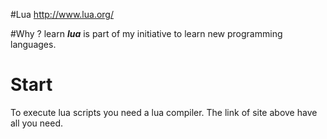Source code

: #Lua
http://www.lua.org/

#Why ?
learn ***lua*** is part of my initiative to learn new programming languages.

# Start
To execute lua scripts you need a lua compiler. The link of site above have all you need.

..........

● **ASSIGNMENT**
Repeat the data word for word. Images are not part of the copy.

● **SOLUTION BELOW**
Source code

: #Lua
http://www.lua.org/

#Why ?
learn ***lua*** is part of my initiative to learn new programming languages.

# Start
To execute lua scripts you need a lua compiler. The link of site above have all you need.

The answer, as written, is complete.